Parents who live inside the boundaries of the San Antonio Independent School District will likely be receiving a call from the district in the next few weeks, if they haven’t already.
The phone calls are part of a detailed plan developed in a bid to start the new school year on August 12 with at least as many students as the district had the previous year.
Tricia Baumer from the district’s enrollment office told trustees Monday that the district has been involved in a campaign to register students since March using flyers, social media ads and in person at campus and community events.
To continue that momentum, Baumer said her office is coordinating with campus administrators to target outreach in July and August.

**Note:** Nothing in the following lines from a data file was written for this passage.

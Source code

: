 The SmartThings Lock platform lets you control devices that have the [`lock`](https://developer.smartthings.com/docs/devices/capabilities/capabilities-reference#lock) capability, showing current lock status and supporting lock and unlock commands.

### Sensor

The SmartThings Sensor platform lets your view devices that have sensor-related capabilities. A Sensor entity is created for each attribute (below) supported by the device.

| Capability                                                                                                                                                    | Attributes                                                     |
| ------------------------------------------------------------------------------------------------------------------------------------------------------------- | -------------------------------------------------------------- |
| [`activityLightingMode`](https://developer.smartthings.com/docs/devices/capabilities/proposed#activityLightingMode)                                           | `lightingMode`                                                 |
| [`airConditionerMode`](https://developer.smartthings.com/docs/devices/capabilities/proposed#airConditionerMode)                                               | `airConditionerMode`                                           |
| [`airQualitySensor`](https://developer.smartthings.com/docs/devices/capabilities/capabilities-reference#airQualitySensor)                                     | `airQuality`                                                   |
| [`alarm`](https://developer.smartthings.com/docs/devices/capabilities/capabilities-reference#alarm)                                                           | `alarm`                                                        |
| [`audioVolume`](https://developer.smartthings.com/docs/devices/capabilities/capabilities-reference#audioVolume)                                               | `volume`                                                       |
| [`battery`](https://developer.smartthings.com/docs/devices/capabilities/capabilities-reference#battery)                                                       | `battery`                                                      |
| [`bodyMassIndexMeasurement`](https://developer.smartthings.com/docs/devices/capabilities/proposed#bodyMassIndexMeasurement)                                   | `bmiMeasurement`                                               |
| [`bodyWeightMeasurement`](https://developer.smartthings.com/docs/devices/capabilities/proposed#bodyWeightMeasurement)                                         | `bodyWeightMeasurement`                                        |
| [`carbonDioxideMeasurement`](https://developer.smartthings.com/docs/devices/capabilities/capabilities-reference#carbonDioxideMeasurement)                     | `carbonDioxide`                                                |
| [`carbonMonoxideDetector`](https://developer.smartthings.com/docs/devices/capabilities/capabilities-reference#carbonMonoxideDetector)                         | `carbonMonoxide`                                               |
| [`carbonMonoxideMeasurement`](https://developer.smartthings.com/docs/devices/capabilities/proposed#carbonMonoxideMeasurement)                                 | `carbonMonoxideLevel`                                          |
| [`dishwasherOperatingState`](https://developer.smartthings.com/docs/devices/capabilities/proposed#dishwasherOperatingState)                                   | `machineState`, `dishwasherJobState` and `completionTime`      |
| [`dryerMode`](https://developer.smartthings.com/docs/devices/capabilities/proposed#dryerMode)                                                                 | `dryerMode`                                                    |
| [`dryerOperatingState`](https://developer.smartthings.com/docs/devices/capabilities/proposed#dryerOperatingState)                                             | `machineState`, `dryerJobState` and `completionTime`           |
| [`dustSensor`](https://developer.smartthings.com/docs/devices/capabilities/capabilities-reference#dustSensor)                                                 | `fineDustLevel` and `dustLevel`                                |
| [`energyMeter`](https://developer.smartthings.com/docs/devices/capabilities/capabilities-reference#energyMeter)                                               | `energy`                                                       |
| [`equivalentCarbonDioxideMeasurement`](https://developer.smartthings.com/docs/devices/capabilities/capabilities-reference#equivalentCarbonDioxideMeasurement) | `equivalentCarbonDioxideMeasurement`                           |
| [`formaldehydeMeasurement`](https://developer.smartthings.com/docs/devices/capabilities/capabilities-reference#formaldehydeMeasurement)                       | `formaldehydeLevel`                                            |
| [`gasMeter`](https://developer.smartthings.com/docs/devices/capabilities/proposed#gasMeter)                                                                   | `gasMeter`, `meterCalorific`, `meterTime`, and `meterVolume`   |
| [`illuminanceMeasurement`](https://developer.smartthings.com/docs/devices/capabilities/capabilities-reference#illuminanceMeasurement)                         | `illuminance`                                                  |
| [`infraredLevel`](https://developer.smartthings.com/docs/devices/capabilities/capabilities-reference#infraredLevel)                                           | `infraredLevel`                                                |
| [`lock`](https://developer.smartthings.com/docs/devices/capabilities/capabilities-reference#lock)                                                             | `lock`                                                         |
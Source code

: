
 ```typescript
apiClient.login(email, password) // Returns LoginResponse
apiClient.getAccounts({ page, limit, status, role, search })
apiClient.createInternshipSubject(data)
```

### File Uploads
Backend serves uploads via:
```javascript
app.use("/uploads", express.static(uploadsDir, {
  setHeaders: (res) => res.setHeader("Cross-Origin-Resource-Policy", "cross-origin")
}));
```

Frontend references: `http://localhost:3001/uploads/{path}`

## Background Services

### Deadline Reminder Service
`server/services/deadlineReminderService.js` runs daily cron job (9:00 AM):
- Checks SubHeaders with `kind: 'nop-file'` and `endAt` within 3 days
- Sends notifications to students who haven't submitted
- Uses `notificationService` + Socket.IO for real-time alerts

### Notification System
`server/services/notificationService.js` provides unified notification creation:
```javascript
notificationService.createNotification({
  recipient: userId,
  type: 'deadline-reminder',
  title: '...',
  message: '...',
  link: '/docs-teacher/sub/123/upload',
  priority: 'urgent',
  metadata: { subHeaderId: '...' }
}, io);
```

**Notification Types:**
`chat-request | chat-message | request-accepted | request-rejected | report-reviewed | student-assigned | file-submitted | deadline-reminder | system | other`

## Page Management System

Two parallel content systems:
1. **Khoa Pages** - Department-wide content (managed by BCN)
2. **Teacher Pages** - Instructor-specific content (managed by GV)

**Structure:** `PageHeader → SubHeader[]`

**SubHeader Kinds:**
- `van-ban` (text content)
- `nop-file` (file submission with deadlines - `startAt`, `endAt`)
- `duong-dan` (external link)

“We’re going to start a ‘We Miss You’ campaign, this time focused on the private school and charter school parents that left us in the (2017-2018 school year) and did not come back for the '18-'19 school year, to call them and say we miss them,” Baumer said. “To say ‘Hey, your district is here. We miss you. We’d love for you to come back. Look at all of the great things that are happening, because there are a lot of great changes happening with the district.’”
The district is also organizing neighborhood block walks the week before school starts when teachers return to work in August, and another ‘We Miss You’ phone call campaign for students who’ve dropped out or left school without transferring.
Superintendent Pedro Martinez told the board that SAISD is prioritizing outreach to parents over the summer more than it ever has before.
He says previously the district didn’t focus on registering students before the start of the school year.
“It’s too early to tell but … I don’t think it’s a coincidence that those efforts are already yielding a thousand more children registered than we had the year before,” Martinez said.
Baumer said the district has around 37,000 students registered for the 2019-2020 school year, compared to around 36,000 this time last year.
Trustee Steve Lecholop told Baumer and Martinez that he thought campus administrators should be rewarded or penalized based on their enrollment numbers.
“I think ultimately we’ll see the needle move when we incentivize campuses to do this themselves,” Lecholop said, suggesting that principals be given the freedom to decide how the school uses the extra money it receives from added enrollment, and that enrollment be used as part of a campus performance evaluation.
Martinez said schools were incentivized this year by the knowledge that they would lose teachers if they didn’t have the enrollment to support them.